Luxury properties' ancillary services also have taken a hit. Deuschl said many corporate planners who had traditionally included golf and spa services changed to a pay-as-you-go format, cutting revenues.

Luxury hotel spas in 2009 actually showed a slight increase in treatment room utilization compared with 2008, thanks in part to a fourth-quarter resurgence in activity, according to Smith Travel Research. At the same time, luxury hotel spas cut treatment rates by 4.5 percent compared with 2008.

While most luxury properties are reluctant to slash room rates, knowing it would be difficult to raise them again after a recovery, they are offering unprecedented group packages. Ritz-Carlton, for example, has thrown in deals like free nights and free Internet usage, which it has not done before, Deuschl said. The company also is including social responsibility components in meetings, replacing recreational activity with work at orphanages or wildlife preserves, she said.

"We've had to be extremely creative with planners and bosses, and our salespeople had to work twice as hard to attract new meetings while retaining what they were losing," Deuschl said.

Luxury hoteliers also said they see a few positive signs this year. Smith Travel Research expects U.S. hotel industry stabilization this year to begin at the top tiers, and the luxury tier was the only one to see a year-over-year increase in occupancy during the fourth quarter of 2009. Christie Hicks, senior vice president of global sales at Starwood Hotels & Resorts, reported strong group booking performance in December and a good up-tick in activity during the first weeks of this year, indicating pent-up demand.
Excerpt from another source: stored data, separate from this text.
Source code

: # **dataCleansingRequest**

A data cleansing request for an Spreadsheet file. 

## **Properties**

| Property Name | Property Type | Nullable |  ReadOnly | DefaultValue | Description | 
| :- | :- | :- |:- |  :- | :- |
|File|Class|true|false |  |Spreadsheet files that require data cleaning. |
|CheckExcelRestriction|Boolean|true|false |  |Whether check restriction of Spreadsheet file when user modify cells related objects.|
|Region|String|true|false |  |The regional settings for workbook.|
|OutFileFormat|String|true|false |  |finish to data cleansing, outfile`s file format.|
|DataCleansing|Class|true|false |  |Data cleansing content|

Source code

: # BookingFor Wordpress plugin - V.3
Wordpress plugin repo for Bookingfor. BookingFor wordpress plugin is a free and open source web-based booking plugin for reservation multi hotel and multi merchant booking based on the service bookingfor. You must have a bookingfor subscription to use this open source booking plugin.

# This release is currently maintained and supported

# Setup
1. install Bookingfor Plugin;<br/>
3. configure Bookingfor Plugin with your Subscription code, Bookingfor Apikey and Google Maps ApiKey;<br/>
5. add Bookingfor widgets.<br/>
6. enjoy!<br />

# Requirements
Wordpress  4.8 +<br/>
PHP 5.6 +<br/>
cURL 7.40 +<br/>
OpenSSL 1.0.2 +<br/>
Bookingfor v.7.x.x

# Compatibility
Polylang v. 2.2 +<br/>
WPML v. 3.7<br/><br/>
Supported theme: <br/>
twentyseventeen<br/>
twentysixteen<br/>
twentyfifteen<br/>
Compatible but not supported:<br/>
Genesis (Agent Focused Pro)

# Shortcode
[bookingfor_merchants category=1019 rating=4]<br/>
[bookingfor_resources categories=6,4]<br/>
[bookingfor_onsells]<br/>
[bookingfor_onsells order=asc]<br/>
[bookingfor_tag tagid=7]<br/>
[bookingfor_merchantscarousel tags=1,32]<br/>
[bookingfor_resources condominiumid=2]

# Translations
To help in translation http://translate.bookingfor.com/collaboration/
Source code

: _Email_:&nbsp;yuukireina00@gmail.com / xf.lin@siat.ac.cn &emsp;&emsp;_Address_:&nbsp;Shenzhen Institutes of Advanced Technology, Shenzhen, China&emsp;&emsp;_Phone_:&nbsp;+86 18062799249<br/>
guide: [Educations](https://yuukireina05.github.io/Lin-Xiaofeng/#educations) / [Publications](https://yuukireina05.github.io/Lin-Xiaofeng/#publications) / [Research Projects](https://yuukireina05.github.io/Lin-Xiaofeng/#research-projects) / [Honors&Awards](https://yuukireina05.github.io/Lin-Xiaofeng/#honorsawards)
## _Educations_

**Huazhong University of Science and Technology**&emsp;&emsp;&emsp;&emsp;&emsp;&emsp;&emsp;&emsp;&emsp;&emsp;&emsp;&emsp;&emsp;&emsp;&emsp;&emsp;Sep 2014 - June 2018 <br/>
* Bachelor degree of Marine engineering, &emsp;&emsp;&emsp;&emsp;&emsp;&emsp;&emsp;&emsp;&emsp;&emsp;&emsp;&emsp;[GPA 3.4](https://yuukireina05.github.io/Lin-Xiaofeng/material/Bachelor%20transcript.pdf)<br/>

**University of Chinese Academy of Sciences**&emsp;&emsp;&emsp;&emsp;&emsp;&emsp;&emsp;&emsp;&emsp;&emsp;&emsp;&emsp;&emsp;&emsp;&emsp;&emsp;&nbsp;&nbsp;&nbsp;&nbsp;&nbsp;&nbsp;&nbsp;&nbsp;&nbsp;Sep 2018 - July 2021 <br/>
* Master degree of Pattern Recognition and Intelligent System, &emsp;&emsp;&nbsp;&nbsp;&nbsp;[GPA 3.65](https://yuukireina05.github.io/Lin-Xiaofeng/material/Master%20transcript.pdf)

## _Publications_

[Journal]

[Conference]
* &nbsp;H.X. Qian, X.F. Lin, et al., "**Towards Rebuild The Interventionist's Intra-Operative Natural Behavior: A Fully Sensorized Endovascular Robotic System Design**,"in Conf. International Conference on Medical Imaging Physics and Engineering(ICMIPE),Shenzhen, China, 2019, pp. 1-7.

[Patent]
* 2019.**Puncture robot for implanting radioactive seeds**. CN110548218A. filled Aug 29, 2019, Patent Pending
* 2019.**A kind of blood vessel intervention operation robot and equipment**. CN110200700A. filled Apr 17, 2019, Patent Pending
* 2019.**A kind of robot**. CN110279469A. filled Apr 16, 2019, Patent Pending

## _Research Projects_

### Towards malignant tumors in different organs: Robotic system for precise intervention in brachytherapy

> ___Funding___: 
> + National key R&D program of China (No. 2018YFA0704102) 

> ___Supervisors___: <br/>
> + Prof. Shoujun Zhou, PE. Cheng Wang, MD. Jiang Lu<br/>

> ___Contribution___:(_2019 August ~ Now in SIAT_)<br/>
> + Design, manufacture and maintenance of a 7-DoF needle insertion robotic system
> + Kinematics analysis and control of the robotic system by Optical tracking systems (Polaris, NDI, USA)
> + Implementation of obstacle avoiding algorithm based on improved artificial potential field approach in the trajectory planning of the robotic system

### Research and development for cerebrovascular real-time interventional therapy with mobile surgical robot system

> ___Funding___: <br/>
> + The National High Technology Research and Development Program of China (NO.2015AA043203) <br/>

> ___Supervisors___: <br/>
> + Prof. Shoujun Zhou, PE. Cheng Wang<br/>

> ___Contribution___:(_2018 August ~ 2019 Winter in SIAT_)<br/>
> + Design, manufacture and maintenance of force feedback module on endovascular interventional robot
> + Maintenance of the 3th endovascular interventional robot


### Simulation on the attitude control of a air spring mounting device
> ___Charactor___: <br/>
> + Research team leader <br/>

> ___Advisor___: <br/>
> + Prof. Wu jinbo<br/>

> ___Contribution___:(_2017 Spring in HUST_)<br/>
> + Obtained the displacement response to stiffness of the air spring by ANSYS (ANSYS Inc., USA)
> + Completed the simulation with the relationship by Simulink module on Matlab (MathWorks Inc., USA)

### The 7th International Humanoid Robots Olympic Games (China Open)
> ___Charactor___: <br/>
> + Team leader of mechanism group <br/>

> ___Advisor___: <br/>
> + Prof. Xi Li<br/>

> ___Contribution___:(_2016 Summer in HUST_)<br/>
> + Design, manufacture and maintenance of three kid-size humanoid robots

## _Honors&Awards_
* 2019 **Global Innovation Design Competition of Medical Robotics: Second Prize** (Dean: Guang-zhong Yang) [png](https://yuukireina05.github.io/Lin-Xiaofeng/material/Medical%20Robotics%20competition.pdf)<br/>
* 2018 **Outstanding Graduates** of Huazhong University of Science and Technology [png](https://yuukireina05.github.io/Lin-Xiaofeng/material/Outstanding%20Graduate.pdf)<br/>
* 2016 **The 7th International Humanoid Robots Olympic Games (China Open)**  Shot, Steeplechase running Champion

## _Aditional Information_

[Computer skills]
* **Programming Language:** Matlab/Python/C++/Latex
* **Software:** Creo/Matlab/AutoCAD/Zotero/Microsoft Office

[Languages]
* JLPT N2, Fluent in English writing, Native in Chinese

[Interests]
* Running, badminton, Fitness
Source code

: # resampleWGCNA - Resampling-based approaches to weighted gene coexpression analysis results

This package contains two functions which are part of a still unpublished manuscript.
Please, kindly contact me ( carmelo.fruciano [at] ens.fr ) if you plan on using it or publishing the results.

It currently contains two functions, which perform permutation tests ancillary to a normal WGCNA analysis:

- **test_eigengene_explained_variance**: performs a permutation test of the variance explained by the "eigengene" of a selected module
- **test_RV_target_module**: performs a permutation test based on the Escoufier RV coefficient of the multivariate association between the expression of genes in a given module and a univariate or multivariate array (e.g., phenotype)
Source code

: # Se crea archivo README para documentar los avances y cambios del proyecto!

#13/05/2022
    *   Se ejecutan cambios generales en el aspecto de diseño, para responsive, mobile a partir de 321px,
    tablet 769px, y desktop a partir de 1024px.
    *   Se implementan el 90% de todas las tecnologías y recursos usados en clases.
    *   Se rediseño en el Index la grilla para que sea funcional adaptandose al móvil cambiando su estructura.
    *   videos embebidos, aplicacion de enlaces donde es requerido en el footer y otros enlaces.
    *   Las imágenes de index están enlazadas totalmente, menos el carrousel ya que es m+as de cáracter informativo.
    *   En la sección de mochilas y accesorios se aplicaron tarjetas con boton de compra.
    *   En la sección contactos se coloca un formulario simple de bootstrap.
"We are seeing some good luxury bookings on both an individual and group basis," Hicks said. "People still like to take care of themselves."

Deuschl, meanwhile, said Ritz-Carlton continues to forge ahead. It opened the first luxury hotel property in Charlotte, N.C., late last year, recently opened its Dove Mountain Luxury Resort in Tucson, Ariz., and has openings slated this year in Dubai, Shanghai, Toronto, Los Angeles and Hong Kong, where Ritz-Carlton will open the tallest hotel in the world.